I am very excited to have recently joined the King’s Sustainability Team as their new Sustainability Projects Assistant. In this role, I am responsible for helping to raise awareness and embed sustainability throughout the university. This includes Sustainability Champions, which is a brilliant programme run in collaboration with the National Union of Students . It is designed to enable and empower staff to recognise the difference they can make on an individual level, both as a part of the King’s community and throughout wider society. This champions year (18/19) we have 324 staff champions. This is also the first year we will be having student assistants assigned to staff champions teams, bringing staff and student communities together around the common goal of making King’s and the wider society more sustainable and supported. If you’re interested in becoming a champion please get in touch!

My relationship with the university began in 2014, when I came down from the North of England to start my Geography degree at King’s. As a new student in London, I wanted to find programmes I could get involved in which combined community and environmental action. In my first year, this included the University of London’s Reduce the Juice programme. This involvement with the UoL Sustainability Team then led in my second year to developing my own initiative. This initiative was to make meals in UoL halls of residences more sustainable through the introduction of a daily vegan option. This not only replaced a meat based dish, but also responded to the dietary and cultural demographic of the halls’ residents and actively responded to feedback given in the student experience surveys. My work around sustainable food developed in my third year of university, working with the King’s sustainability team to get King’s College London a Sustainable Restaurant Association (SRA) rating. The SRA assessment is known as the ‘Michelin stars of sustainability’ and is based on three pillars of sustainability: Sourcing, Society and Environment. The assessment included a wide variety of criteria, from fair treatment of staff, our use of natural resources, food waste, community outreach and charity work, and food certifications. I am very happy to say that King’s submitted its final SRA assessment in November (2018) and will receive its SRA rating and sustainability action plan with the key areas to improve and guidance on how to do this in January 2019.

For my final year dissertation, I lived and worked on a Community Supported Agriculture farm in rural Sweden over the summer of 2017, this experience forming the body of my research. The farmers’ story was incredible, establishing their farm as the first CSA in Sweden (est. 2001) and made possible through the reliance on volunteer, largely international labour. Their approach to life was inspiring, teaching those who want to learn with open arms and passionately addressing the social and environmental justice issues around food. They struck a balance of community, environmental and social sustainability based around food that I had not seen or experienced before. It made a long lasting impression and it is something I would like to explore more within the UK.  

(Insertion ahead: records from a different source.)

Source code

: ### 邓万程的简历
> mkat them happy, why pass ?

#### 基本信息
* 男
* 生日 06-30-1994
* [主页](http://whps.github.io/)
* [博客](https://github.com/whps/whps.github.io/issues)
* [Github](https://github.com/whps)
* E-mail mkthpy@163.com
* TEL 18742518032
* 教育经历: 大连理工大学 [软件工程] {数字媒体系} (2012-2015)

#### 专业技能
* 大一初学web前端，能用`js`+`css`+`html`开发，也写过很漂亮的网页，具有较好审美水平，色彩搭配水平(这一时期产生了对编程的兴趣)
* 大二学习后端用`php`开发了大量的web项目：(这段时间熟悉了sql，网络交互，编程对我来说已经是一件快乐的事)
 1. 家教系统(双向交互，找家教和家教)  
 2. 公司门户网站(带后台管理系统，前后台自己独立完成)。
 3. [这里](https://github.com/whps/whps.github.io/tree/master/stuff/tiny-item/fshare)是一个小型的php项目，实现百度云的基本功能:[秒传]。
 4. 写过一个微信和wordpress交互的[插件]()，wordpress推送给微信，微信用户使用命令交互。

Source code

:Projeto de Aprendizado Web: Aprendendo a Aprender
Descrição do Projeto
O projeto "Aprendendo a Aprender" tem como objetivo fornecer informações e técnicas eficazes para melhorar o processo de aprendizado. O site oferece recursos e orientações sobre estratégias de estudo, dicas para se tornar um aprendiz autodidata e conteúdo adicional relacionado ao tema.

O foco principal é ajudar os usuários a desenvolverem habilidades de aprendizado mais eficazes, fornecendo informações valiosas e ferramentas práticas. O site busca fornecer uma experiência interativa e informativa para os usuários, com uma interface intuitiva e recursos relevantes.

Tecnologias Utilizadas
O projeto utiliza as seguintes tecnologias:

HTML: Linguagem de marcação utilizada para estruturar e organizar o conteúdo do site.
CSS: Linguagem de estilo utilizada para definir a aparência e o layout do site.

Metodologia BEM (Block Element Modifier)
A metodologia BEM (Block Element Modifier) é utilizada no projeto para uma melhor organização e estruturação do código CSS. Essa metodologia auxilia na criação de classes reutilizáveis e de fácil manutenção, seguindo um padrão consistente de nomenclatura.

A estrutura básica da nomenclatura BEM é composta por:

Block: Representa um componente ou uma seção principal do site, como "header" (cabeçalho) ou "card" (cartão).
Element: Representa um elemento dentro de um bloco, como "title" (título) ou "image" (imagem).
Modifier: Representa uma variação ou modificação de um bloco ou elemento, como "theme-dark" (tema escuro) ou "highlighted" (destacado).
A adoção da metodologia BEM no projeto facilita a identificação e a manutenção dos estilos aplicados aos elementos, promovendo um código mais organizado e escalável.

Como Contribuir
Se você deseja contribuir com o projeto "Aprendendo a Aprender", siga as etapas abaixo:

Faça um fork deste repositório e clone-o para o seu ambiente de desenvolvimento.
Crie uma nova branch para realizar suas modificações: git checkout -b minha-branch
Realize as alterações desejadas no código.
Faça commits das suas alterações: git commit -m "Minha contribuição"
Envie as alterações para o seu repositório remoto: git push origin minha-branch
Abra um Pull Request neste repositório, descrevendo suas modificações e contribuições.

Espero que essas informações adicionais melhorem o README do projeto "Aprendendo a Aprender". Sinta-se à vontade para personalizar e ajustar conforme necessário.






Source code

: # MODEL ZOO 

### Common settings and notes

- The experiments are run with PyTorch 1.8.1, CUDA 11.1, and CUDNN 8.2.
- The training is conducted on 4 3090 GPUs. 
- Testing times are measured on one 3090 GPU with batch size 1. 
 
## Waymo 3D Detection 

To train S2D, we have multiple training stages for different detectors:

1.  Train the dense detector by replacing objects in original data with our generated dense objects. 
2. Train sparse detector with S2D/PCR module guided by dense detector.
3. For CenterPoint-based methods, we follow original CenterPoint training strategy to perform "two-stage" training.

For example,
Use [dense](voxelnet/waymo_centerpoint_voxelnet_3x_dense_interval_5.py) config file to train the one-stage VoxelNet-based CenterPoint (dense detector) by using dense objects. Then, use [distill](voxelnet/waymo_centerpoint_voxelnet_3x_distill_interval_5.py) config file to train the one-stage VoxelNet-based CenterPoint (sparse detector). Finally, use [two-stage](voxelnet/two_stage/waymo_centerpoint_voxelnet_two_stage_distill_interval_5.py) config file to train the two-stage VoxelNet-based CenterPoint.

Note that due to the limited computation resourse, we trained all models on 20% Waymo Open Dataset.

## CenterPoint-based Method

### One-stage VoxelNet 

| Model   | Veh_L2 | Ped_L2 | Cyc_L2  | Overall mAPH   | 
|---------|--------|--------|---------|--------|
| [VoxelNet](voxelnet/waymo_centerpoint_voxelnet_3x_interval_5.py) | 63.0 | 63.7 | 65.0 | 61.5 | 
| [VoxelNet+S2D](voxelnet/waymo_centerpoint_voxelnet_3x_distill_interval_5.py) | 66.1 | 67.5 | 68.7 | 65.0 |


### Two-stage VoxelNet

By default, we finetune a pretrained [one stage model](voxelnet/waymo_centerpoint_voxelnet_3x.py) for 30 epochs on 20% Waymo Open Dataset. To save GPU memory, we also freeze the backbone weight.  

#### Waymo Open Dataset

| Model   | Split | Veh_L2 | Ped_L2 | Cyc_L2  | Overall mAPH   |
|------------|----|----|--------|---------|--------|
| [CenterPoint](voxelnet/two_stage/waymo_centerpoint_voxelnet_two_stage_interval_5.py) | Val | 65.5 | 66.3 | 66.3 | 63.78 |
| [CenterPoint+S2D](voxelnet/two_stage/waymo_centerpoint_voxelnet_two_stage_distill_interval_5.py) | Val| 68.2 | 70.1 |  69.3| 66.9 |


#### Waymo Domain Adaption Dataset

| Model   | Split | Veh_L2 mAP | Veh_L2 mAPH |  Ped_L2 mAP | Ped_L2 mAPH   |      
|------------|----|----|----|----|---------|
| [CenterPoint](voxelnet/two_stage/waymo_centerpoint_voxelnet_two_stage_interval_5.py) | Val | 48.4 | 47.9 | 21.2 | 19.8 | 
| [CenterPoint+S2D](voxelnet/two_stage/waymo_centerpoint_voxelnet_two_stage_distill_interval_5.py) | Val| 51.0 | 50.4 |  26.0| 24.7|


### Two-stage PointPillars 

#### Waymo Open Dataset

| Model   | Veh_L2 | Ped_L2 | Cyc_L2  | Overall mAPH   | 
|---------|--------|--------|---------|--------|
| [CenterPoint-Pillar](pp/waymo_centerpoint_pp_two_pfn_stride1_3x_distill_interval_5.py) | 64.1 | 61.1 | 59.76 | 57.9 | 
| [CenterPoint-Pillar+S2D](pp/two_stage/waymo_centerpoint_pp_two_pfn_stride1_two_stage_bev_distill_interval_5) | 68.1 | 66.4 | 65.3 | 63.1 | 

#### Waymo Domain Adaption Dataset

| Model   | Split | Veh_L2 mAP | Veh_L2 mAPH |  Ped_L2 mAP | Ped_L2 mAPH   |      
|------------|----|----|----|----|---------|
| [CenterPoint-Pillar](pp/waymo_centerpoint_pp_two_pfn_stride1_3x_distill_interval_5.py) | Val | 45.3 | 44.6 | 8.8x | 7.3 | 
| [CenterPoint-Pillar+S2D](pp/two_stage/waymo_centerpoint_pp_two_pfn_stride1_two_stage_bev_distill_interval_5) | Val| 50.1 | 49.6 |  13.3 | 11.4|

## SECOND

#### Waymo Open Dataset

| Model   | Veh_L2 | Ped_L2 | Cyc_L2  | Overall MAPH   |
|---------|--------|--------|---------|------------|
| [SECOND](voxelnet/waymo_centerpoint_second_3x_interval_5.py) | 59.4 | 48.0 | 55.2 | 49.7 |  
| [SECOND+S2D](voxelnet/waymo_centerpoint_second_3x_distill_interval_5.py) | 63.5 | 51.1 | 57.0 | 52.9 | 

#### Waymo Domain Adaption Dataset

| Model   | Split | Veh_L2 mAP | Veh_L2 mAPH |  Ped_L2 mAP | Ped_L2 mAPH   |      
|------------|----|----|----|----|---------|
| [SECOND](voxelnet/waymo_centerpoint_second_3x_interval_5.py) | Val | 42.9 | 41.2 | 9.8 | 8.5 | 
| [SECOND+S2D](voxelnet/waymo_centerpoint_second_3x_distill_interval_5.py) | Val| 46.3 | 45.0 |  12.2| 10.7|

I am thrilled to continue my relationship with King’s as a member of the Sustainability Team and to use my experience as a student here to inform my decision making and areas of focus. I want to use my role in the Sustainability Team to enable more staff and students to get involved in sustainability at King’s, to help King’s progress as a leading sustainable institution, to strengthen the community of King’s and nurture the sustainable knowledge of staff and students who will go on to shape the future.

I am very much looking forward to continue engaging with staff and students, listening to input, and working to make King’s a leading university for sustainability together.